Nick Harvey – Liberal Democrat MP for North Devon

The tough economic climate has had a huge impact on many aspects of life in North Devon.

North Devon Council has seen annual cuts to its slice of government grant, stretching local services to crisis point.

I've been campaigning hard in Parliament to end the unfair funding bias towards urban areas – the situation is intolerable when people here pay on average £76 more in council tax than city-dwellers.

North Devon's economic development is key to recovery. While our manufacturing industry thrives, this is a low-wage area and we suffer a loss of young talent to cities.

We have some serious pockets of rural poverty and there is a shocking shortage of housing local people can afford.

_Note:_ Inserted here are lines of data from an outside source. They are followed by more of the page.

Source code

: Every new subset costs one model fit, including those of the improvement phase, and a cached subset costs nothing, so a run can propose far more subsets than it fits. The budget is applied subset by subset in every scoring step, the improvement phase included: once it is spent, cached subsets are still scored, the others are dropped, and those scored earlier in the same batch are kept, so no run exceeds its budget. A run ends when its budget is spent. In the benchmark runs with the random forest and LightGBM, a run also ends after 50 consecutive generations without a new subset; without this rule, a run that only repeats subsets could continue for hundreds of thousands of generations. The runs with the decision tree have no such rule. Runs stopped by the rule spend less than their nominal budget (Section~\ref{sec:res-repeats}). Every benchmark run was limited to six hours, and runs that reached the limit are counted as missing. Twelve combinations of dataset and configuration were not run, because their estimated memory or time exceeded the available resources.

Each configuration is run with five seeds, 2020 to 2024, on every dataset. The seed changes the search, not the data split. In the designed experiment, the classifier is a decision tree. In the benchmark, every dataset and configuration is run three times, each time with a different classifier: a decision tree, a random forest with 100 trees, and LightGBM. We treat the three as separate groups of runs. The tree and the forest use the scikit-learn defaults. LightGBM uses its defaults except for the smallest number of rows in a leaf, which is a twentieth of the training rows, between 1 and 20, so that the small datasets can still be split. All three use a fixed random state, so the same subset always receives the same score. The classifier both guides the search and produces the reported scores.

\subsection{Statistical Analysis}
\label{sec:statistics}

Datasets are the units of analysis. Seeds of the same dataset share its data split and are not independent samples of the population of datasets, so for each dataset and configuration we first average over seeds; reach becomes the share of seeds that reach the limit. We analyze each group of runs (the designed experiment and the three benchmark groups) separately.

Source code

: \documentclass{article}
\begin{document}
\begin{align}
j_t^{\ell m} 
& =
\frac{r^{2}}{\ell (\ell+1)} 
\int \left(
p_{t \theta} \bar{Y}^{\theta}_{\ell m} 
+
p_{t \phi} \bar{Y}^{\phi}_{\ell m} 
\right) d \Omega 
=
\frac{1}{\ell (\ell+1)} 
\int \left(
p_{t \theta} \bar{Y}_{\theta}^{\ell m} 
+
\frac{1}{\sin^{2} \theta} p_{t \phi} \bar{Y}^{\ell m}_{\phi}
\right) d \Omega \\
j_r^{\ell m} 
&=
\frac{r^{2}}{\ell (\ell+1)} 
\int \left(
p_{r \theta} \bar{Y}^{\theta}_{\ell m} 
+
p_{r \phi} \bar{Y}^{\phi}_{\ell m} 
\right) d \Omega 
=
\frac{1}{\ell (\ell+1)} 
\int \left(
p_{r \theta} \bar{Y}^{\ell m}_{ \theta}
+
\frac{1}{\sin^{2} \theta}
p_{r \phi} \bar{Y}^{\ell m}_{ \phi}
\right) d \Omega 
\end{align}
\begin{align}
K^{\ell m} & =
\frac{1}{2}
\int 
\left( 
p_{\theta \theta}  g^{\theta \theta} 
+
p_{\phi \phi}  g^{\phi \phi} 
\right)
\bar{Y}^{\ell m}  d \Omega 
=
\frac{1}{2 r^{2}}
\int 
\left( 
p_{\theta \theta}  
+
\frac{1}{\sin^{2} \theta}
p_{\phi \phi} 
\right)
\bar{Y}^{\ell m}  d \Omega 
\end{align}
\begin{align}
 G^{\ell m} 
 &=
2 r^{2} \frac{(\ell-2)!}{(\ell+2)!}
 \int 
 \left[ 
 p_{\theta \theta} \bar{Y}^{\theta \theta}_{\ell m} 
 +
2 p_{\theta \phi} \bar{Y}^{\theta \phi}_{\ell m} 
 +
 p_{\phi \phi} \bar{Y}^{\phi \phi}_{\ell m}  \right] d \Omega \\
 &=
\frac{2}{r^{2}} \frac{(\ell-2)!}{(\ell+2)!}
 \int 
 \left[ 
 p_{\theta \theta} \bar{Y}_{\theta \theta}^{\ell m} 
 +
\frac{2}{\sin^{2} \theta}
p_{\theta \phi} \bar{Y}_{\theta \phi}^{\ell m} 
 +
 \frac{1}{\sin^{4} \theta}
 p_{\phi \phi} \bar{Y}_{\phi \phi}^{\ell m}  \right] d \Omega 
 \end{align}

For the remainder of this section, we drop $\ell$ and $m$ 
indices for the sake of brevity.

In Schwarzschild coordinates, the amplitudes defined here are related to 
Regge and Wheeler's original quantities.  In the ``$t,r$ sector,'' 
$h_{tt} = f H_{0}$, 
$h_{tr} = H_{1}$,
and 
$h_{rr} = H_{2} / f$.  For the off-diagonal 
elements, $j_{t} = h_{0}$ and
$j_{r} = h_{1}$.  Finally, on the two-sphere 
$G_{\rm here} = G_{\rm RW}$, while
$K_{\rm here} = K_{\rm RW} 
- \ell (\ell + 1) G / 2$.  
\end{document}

Peter Heaton-Jones, Conservative Party

The local economy: The Government's policies are securing economic growth nationally. This must continue so that businesses, families, young people and pensioners in North Devon all benefit from a stronger economy locally.

Planning and Development – with growing pressure to build more houses, we must have a robust and sustainable planning framework. Local people's voices must be heard whenever new developments are proposed.

Rural funding: Currently, North Devon doesn't get a fair share of funding. This is especially so in rural and farming communities. The Government is making improvements, and I will work hard with all parties to ensure we get more.

Broadband: North Devon needs fast broadband coverage for residents and, vitally, for small businesses. I am concerned that this is not happening quickly enough.

Transport infrastructure: The A361 is not fit for purpose. Despite the cost, this cannot be ignored. Public transport, including the Tarka Line, also needs improving.

Steve Crowther – UKIP

North Devon has a unique charm as a tourist destination, but it has been left parlously short of other economic activity.

Throwing up turbines (built in Germany) and solar panels (China), or creating an artificial boom in house building, provides no long-term jobs for our young people.

So they leave, and we import thousands of over-64s. That does create an economy of sorts, but is it the one we want?

One in six North Devonians work in tourism, our largest industry, which depends on the sun staying out – not a recipe for economic growth.

If North Devon had serious investment in high-speed broadband and other business infrastructure, it could now be becoming the "knowledge economy" powerhouse that the EU says it should be (instead of agriculture, which they apparently want us to stop doing). That's our future – building world-beating businesses without geographical limitations, in a place that people actually want to live.

Then we can get earnings up, and maybe our youngsters will be able to afford to buy a house here.

Mark Cann – Labour

North Devon has some of the lowest pay rates in the country and the lack of affordable homes is a local and national disgrace.

We need investment in jobs, more help for small businesses, more help for the young unemployed and more help for people in housing need. That is why Labour is committed to building at least 200,000 new homes a year.

This will help tackle the lack of supply in the housing market which forces up prices and rents and will create more jobs in the process. Labour will also abolish the iniquitous Bedroom Tax.

Labour will get more people into work by guaranteeing young people and the long-term unemployed a job and will support measures to promote the Living Wage and so stop the nonsense of the state subsidising low pay.

These policies would have a major impact on our local economy and help improve living standards and life chances for all.